The Vertica Forum recently got a makeover! Let us know what you think by filling out this short, anonymous survey.
Please take this survey to help us learn more about how you use third party tools. Your input is greatly appreciated!
How to use live aggregated projection ?
I have situation where I need to use aggregated query within a sub query.
select
x.col1,
x.col2,
x.col3,
b.col5,
b.col6
(
select
a.col1,
sum(a.col2) as col2,
sum(a.col3) as col3,
sum(nvl(col3,0)) as col4
from
table1 a
where
col4 between to_date('09/01/2016', 'MM/dd/yyyy') AND to_date('08/31/2018', 'MM/dd/yyyy')
group by
col1
) x
join table2 b on x.col1 = b.col1
Here in this query, inner sub-query is taking to long time. So I try to use live aggregated projection. After creating a projection like:
CREATE PROJECTION table1_lap AS
SELECT
col1
SUM(col2) col2,
SUM(col3) col3
FROM table1
GROUP BY col1;
But execution time did not reduce. Please tell me the solution.
Thank you....
Bimod
0
Answers
Hi bdpanta,
I think you are close. The LAP projection needs to specify columns to store the selected column data in. So your create would be more like:
CREATE PROJECTION table1_lap (col1, col2, col3) AS
SELECT
col1
SUM(col2) col2,
SUM(col3) col3
FROM table1
GROUP BY col1;
If it syntactically qualifies as a LAP definition you should get a couple WARNING messages similar to below:
WARNING 6852: Live Aggregate Projection "table1_lap" will be created for "table1". Data in "table1" will be neither updated nor deleted
WARNING 4468: Projection is not available for query processing. Execute the select start_refresh() function to copy data into this projection.

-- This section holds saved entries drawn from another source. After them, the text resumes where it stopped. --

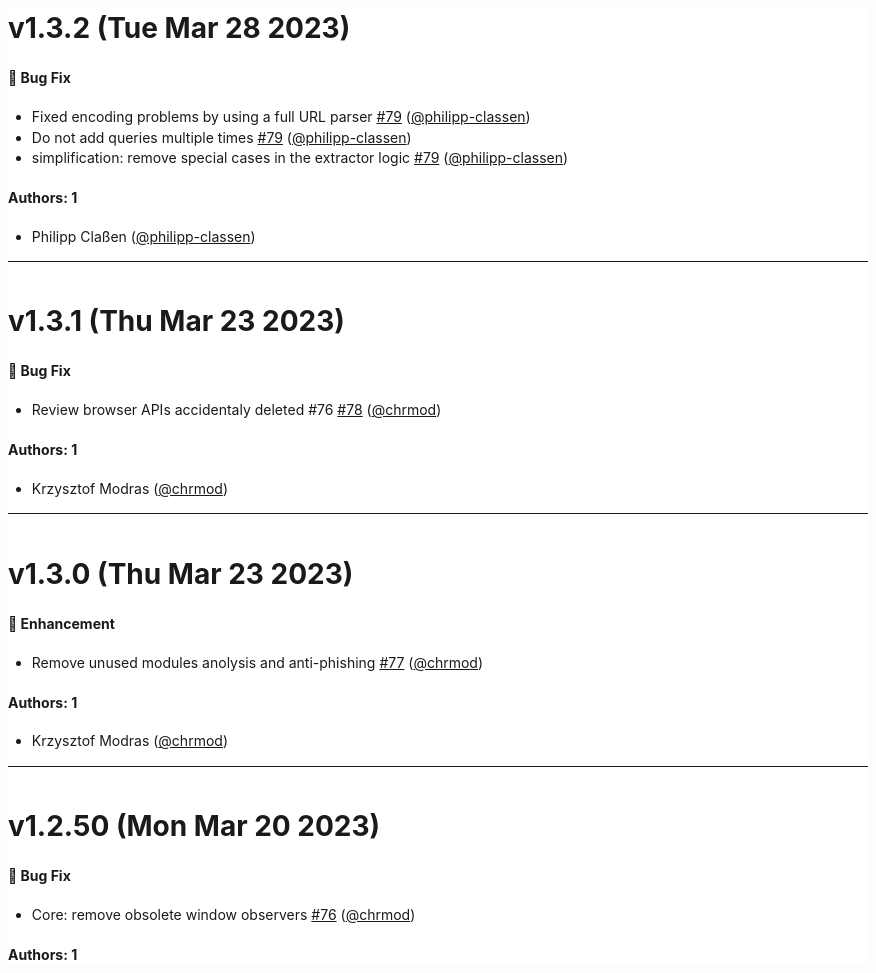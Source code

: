 # v1.3.2 (Tue Mar 28 2023)

#### 🐛 Bug Fix

- Fixed encoding problems by using a full URL parser [#79](https://github.com/ghostery/common/pull/79) ([@philipp-classen](https://github.com/philipp-classen))
- Do not add queries multiple times [#79](https://github.com/ghostery/common/pull/79) ([@philipp-classen](https://github.com/philipp-classen))
- simplification: remove special cases in the extractor logic [#79](https://github.com/ghostery/common/pull/79) ([@philipp-classen](https://github.com/philipp-classen))

#### Authors: 1

- Philipp Claßen ([@philipp-classen](https://github.com/philipp-classen))

---

# v1.3.1 (Thu Mar 23 2023)

#### 🐛 Bug Fix

- Review browser APIs accidentaly deleted #76 [#78](https://github.com/ghostery/common/pull/78) ([@chrmod](https://github.com/chrmod))

#### Authors: 1

- Krzysztof Modras ([@chrmod](https://github.com/chrmod))

---

# v1.3.0 (Thu Mar 23 2023)

#### 🚀 Enhancement

- Remove unused modules anolysis and anti-phishing [#77](https://github.com/ghostery/common/pull/77) ([@chrmod](https://github.com/chrmod))

#### Authors: 1

- Krzysztof Modras ([@chrmod](https://github.com/chrmod))

---

# v1.2.50 (Mon Mar 20 2023)

#### 🐛 Bug Fix

- Core: remove obsolete window observers [#76](https://github.com/ghostery/common/pull/76) ([@chrmod](https://github.com/chrmod))

#### Authors: 1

The projection must have a sufficient number of buddy projections and all nodes must be up before starting a refresh
Once refreshed the LAP should get used if the optimizer determines it satisfies the query. Here's a very simple example.
dbadmin=> create table table1 (col1 int, col2 int, col3 int);
CREATE TABLE
dbadmin=> insert /+direct/ into table1 values('1','1','1');
OUTPUT
dbadmin=> insert /+direct/ into table1 values('2','2','2');
OUTPUT
dbadmin=> commit;
COMMIT
note the projection used is the default super projection
dbadmin=> explain select col2,col3 from table1;
QUERY PLAN
QUERY PLAN DESCRIPTION:
explain select col2,col3 from table1;
Access Path:
+-STORAGE ACCESS for table1 [Cost: 18, Rows: 2 (NO STATISTICS)] (PATH ID: 1)
| Projection: public.table1_super
| Materialize: table1.col2, table1.col3
create the LAP projection
dbadmin=> create projection table1_lap (col2, col3) as select col2,col3 from table1;
WARNING 4468: Projection <public.table1_lap> is not available for query processing. Execute the select start_refresh() function to copy data into this projection.
The projection must have a sufficient number of buddy projections and all nodes must be up before starting a refresh
CREATE PROJECTION
refresh
dbadmin=> select refresh();
refresh
---------------------------------------------------------------------------------------------------------------- Refresh completed with the following outcomes:
Projection Name: [Anchor Table] [Status] [Refresh Method] [Error Count] [Duration (sec)]
"public"."table1_lap": [table1] [refreshed] [scratch] [0] [0]
rerun the explain select col2,col3 and notice it now chose the LAP projection
also notice the Cost: is 10 vs 18 with the super projection, indicating it should be faster
dbadmin=> explain select col2,col3 from table1;
QUERY PLAN
QUERY PLAN DESCRIPTION:
explain select col2,col3 from table1;
Access Path:
+-STORAGE ACCESS for table1 [Cost: 10, Rows: 2 (NO STATISTICS)] (PATH ID: 1)
| Projection: public.table1_lap
| Materialize: table1.col2, table1.col3
I hope it helps,